▶ [EXERCISE DATA]:
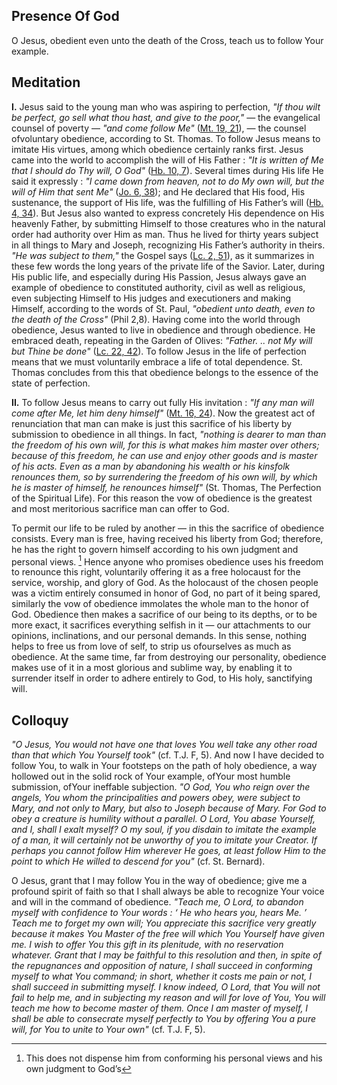 ## Presence Of God

O Jesus, obedient even unto the death of the Cross, teach us to follow Your example.

## Meditation

**I.** Jesus said to the young man who was aspiring to perfection, *"If thou wilt be perfect, go sell what thou hast, and give to the poor,"* — the evangelical counsel of poverty — *"and come follow Me"* ([Mt. 19, 21](https://vulgata.online/bible/Mt.19?ed=DR2&vfn=DR2.Mt.19.21:vs)), — the counsel ofvoluntary obedience, according to St. Thomas. To follow Jesus means to imitate His virtues, among which obedience certainly ranks first. Jesus came into the world to accomplish the will of His Father : *"It is written of Me that I should do Thy will, O God"* ([Hb. 10, 7](https://vulgata.online/bible/Hb.10?ed=DR2&vfn=DR2.Hb.10.7:vs)). Several times during His life He said it expressly : *"I came down from heaven, not to do My own will, but the will of Him that sent Me"* ([Jo. 6, 38](https://vulgata.online/bible/Jo.6?ed=DR2&vfn=DR2.Jo.6.38:vs)); and He declared that His food, His sustenance, the support of His life, was the fulfilling of His Father’s will ([Hb. 4, 34](https://vulgata.online/bible/Hb.4?ed=DR2&vfn=DR2.Hb.4.34:vs)). But Jesus also wanted to express concretely His dependence on His heavenly Father, by submitting Himself to those creatures who in the natural order had authority over Him as man. Thus he lived for thirty years subject in all things to Mary and Joseph, recognizing His Father’s authority in theirs. *"He was subject to them,"* the Gospel says ([Lc. 2, 51](https://vulgata.online/bible/Lc.2?ed=DR2&vfn=DR2.Lc.2.51:vs)), as it summarizes in these few words the long years of the private life of the Savior. Later, during His public life, and especially during His Passion, Jesus always gave an example of obedience to constituted authority, civil as well as religious, even subjecting Himself to His judges and executioners and making Himself, according to the words of St. Paul, *"obedient unto death, even to the death of the Cross"* (Phil 2,8). Having come into the world through obedience, Jesus wanted to live in obedience and through obedience. He embraced death, repeating in the Garden of Olives: *"Father. .. not My will but Thine be done"* ([Lc. 22, 42](https://vulgata.online/bible/Lc.22?ed=DR2&vfn=DR2.Lc.22.42:vs)). To follow Jesus in the life of perfection means that we must voluntarily embrace a life of total dependence. St. Thomas concludes from this that obedience belongs to the essence of the state of perfection.

**II.** To follow Jesus means to carry out fully His invitation : *"If any man will come after Me, let him deny himself"* ([Mt. 16, 24](https://vulgata.online/bible/Mt.16?ed=DR2&vfn=DR2.Mt.16.24:vs)). Now the greatest act of renunciation that man can make is just this sacrifice of his liberty by submission to obedience in all things. In fact, *"nothing is dearer to man than the freedom of his own will, for this is what makes him master over others; because of this freedom, he can use and enjoy other goods and is master of his acts. Even as a man by abandoning his wealth or his kinsfolk renounces them, so by surrendering the freedom of his own will, by which he is master of himself, he renounces himself"* (St. Thomas, The Perfection of the Spiritual Life). For this reason the vow of obedience is the greatest and most meritorious sacrifice man can offer to God.

To permit our life to be ruled by another — in this the sacrifice of obedience consists. Every man is free, having received his liberty from God; therefore, he has the right to govern himself according to his own judgment and personal views. [^1] Hence anyone who promises obedience uses his freedom to renounce this right, voluntarily offering it as a free holocaust for the service, worship, and glory of God. As the holocaust of the chosen people was a victim entirely consumed in honor of God, no part of it being spared, similarly the vow of obedience immolates the whole man to the honor of God. Obedience then makes a sacrifice of our being to its depths, or to be more exact, it sacrifices everything selfish in it — our attachments to our opinions, inclinations, and our personal demands. In this sense, nothing helps to free us from love of self, to strip us ofourselves as much as obedience. At the same time, far from destroying our personality, obedience makes use of it in a most glorious and sublime way, by enabling it to surrender itself in order to adhere entirely to God, to His holy, sanctifying will.

## Colloquy

*"O Jesus, You would not have one that loves You well take any other road than that which You Yourself took"* (cf. T.J. F, 5). And now I have decided to follow You, to walk in Your footsteps on the path of holy obedience, a way hollowed out in the solid rock of Your example, ofYour most humble submission, ofYour ineffable subjection. *"O God, You who reign over the angels, You whom the principalities and powers obey, were subject to Mary, and not only to Mary, but also to Joseph because of Mary. For God to obey a creature is humility without a parallel. O Lord, You abase Yourself, and I, shall I exalt myself? O my soul, if you disdain to imitate the example of a man, it will certainly not be unworthy of you to imitate your Creator. If perhaps you cannot follow Him wherever He goes, at least follow Him to the point to which He willed to descend for you"* (cf. St. Bernard).

O Jesus, grant that I may follow You in the way of obedience; give me a profound spirit of faith so that I shall always be able to recognize Your voice and will in the command of obedience. *"Teach me, O Lord, to abandon myself with confidence to Your words : ‘ He who hears you, hears Me. ’ Teach me to forget my own will; You appreciate this sacrifice very greatly because it makes You Master of the free will which You Yourself have given me. I wish to offer You this gift in its plenitude, with no reservation whatever. Grant that I may be faithful to this resolution and then, in spite of the repugnances and opposition of nature, I shall succeed in conforming myself to what You command; in short, whether it costs me pain or not, I shall succeed in submitting myself. I know indeed, O Lord, that You will not fail to help me, and in subjecting my reason and will for love of You, You will teach me how to become master of them. Once I am master of myself, I shall be able to consecrate myself perfectly to You by offering You a pure will, for You to unite to Your own"* (cf. T.J. F, 5).

[^1]: This does not dispense him from conforming his personal views and his own judgment to God’s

▶ [PROBLEM DESCRIPTION]: Omit the pictures and print the listing exactly.

▶ [TASK RESULT]:
 ## Presence Of God

O Jesus, obedient even unto the death of the Cross, teach us to follow Your example.

## Meditation

**I.** Jesus said to the young man who was aspiring to perfection, *"If thou wilt be perfect, go sell what thou hast, and give to the poor,"* — the evangelical counsel of poverty — *"and come follow Me"* ([Mt. 19, 21](https://vulgata.online/bible/Mt.19?ed=DR2&vfn=DR2.Mt.19.21:vs)), — the counsel ofvoluntary obedience, according to St. Thomas. To follow Jesus means to imitate His virtues, among which obedience certainly ranks first. Jesus came into the world to accomplish the will of His Father : *"It is written of Me that I should do Thy will, O God"* ([Hb. 10, 7](https://vulgata.online/bible/Hb.10?ed=DR2&vfn=DR2.Hb.10.7:vs)). Several times during His life He said it expressly : *"I came down from heaven, not to do My own will, but the will of Him that sent Me"* ([Jo. 6, 38](https://vulgata.online/bible/Jo.6?ed=DR2&vfn=DR2.Jo.6.38:vs)); and He declared that His food, His sustenance, the support of His life, was the fulfilling of His Father’s will ([Hb. 4, 34](https://vulgata.online/bible/Hb.4?ed=DR2&vfn=DR2.Hb.4.34:vs)). But Jesus also wanted to express concretely His dependence on His heavenly Father, by submitting Himself to those creatures who in the natural order had authority over Him as man. Thus he lived for thirty years subject in all things to Mary and Joseph, recognizing His Father’s authority in theirs. *"He was subject to them,"* the Gospel says ([Lc. 2, 51](https://vulgata.online/bible/Lc.2?ed=DR2&vfn=DR2.Lc.2.51:vs)), as it summarizes in these few words the long years of the private life of the Savior. Later, during His public life, and especially during His Passion, Jesus always gave an example of obedience to constituted authority, civil as well as religious, even subjecting Himself to His judges and executioners and making Himself, according to the words of St. Paul, *"obedient unto death, even to the death of the Cross"* (Phil 2,8). Having come into the world through obedience, Jesus wanted to live in obedience and through obedience. He embraced death, repeating in the Garden of Olives: *"Father. .. not My will but Thine be done"* ([Lc. 22, 42](https://vulgata.online/bible/Lc.22?ed=DR2&vfn=DR2.Lc.22.42:vs)). To follow Jesus in the life of perfection means that we must voluntarily embrace a life of total dependence. St. Thomas concludes from this that obedience belongs to the essence of the state of perfection.

**II.** To follow Jesus means to carry out fully His invitation : *"If any man will come after Me, let him deny himself"* ([Mt. 16, 24](https://vulgata.online/bible/Mt.16?ed=DR2&vfn=DR2.Mt.16.24:vs)). Now the greatest act of renunciation that man can make is just this sacrifice of his liberty by submission to obedience in all things. In fact, *"nothing is dearer to man than the freedom of his own will, for this is what makes him master over others; because of this freedom, he can use and enjoy other goods and is master of his acts. Even as a man by abandoning his wealth or his kinsfolk renounces them, so by surrendering the freedom of his own will, by which he is master of himself, he renounces himself"* (St. Thomas, The Perfection of the Spiritual Life). For this reason the vow of obedience is the greatest and most meritorious sacrifice man can offer to God.

To permit our life to be ruled by another — in this the sacrifice of obedience consists. Every man is free, having received his liberty from God; therefore, he has the right to govern himself according to his own judgment and personal views. [^1] Hence anyone who promises obedience uses his freedom to renounce this right, voluntarily offering it as a free holocaust for the service, worship, and glory of God. As the holocaust of the chosen people was a victim entirely consumed in honor of God, no part of it being spared, similarly the vow of obedience immolates the whole man to the honor of God. Obedience then makes a sacrifice of our being to its depths, or to be more exact, it sacrifices everything selfish in it — our attachments to our opinions, inclinations, and our personal demands. In this sense, nothing helps to free us from love of self, to strip us ofourselves as much as obedience. At the same time, far from destroying our personality, obedience makes use of it in a most glorious and sublime way, by enabling it to surrender itself in order to adhere entirely to God, to His holy, sanctifying will.

## Colloquy

*"O Jesus, You would not have one that loves You well take any other road than that which You Yourself took"* (cf. T.J. F, 5). And now I have decided to follow You, to walk in Your footsteps on the path of holy obedience, a way hollowed out in the solid rock of Your example, ofYour most humble submission, ofYour ineffable subjection. *"O God, You who reign over the angels, You whom the principalities and powers obey, were subject to Mary, and not only to Mary, but also to Joseph because of Mary. For God to obey a creature is humility without a parallel. O Lord, You abase Yourself, and I, shall I exalt myself? O my soul, if you disdain to imitate the example of a man, it will certainly not be unworthy of you to imitate your Creator. If perhaps you cannot follow Him wherever He goes, at least follow Him to the point to which He willed to descend for you"* (cf. St. Bernard).

O Jesus, grant that I may follow You in the way of obedience; give me a profound spirit of faith so that I shall always be able to recognize Your voice and will in the command of obedience. *"Teach me, O Lord, to abandon myself with confidence to Your words : ‘ He who hears you, hears Me. ’ Teach me to forget my own will; You appreciate this sacrifice very greatly because it makes You Master of the free will which You Yourself have given me. I wish to offer You this gift in its plenitude, with no reservation whatever. Grant that I may be faithful to this resolution and then, in spite of the repugnances and opposition of nature, I shall succeed in conforming myself to what You command; in short, whether it costs me pain or not, I shall succeed in submitting myself. I know indeed, O Lord, that You will not fail to help me, and in subjecting my reason and will for love of You, You will teach me how to become master of them. Once I am master of myself, I shall be able to consecrate myself perfectly to You by offering You a pure will, for You to unite to Your own"* (cf. T.J. F, 5).

[^1]: This does not dispense him from conforming his personal views and his own judgment to God’s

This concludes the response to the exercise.